#### [Task prompt]
Copy out each line featuring the string "metric" from the entries beneath.

Stored data:
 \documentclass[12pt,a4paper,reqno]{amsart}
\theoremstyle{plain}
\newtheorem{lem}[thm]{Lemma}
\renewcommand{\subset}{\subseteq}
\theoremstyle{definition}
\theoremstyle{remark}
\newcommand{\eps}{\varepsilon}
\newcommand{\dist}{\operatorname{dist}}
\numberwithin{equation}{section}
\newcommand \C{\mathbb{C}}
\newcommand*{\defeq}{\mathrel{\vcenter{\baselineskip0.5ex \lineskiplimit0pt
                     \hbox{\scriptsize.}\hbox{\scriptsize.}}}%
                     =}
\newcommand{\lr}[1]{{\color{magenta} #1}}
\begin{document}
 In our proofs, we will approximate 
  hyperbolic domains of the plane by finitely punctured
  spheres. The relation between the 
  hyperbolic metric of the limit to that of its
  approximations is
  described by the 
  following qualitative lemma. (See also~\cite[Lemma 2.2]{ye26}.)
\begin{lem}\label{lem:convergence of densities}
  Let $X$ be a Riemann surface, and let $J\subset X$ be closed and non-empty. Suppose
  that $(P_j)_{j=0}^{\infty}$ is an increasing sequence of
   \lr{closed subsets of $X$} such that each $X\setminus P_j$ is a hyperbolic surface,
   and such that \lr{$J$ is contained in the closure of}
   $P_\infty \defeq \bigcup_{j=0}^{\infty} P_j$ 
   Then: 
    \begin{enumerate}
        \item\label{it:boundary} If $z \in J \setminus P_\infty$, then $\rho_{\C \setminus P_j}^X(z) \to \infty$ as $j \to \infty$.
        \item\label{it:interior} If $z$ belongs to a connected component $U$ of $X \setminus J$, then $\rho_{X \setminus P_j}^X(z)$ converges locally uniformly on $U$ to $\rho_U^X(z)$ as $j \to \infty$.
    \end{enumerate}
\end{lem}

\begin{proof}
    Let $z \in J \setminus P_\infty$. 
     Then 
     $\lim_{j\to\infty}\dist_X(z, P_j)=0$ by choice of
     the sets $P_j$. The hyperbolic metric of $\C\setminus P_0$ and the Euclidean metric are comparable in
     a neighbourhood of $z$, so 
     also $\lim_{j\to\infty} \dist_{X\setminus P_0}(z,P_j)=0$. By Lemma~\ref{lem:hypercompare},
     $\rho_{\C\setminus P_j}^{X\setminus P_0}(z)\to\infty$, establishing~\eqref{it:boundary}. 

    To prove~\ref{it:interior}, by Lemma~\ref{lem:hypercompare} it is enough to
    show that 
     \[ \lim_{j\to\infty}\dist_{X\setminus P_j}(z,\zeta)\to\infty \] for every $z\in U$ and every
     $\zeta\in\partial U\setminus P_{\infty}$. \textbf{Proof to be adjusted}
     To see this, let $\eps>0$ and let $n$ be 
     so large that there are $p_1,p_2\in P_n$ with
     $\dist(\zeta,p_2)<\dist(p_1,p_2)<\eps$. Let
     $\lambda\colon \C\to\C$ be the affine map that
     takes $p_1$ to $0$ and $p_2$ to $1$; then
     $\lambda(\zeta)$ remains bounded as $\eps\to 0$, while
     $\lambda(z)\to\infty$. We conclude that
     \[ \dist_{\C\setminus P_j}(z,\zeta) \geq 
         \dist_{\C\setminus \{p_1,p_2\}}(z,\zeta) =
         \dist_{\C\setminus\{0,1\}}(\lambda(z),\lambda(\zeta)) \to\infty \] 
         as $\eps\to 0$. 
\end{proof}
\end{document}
--
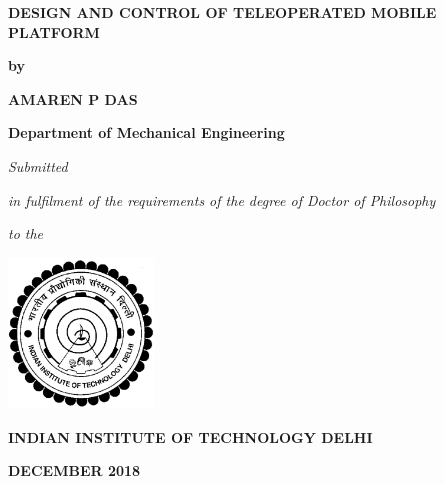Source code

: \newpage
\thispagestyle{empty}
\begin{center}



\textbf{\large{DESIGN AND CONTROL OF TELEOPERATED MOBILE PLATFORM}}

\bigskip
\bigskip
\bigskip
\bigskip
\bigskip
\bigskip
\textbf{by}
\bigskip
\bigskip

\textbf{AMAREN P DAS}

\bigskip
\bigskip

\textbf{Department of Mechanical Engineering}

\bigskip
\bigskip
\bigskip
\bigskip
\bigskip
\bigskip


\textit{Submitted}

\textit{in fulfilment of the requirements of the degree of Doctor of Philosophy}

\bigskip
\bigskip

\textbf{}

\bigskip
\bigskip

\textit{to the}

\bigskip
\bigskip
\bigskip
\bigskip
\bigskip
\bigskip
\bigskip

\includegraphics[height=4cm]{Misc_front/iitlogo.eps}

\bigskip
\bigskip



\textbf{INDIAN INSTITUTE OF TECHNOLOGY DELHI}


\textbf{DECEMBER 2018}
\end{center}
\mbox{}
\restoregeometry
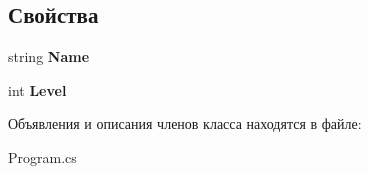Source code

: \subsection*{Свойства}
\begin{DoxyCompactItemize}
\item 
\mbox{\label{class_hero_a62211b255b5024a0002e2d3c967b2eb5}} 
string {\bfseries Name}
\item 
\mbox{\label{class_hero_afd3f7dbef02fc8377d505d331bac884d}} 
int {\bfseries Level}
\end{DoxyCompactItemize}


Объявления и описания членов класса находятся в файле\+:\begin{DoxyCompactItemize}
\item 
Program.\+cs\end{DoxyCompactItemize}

#### [Solution for this problem]
  hyperbolic metric of the limit to that of its
     the sets $P_j$. The hyperbolic metric of $\C\setminus P_0$ and the Euclidean metric are comparable in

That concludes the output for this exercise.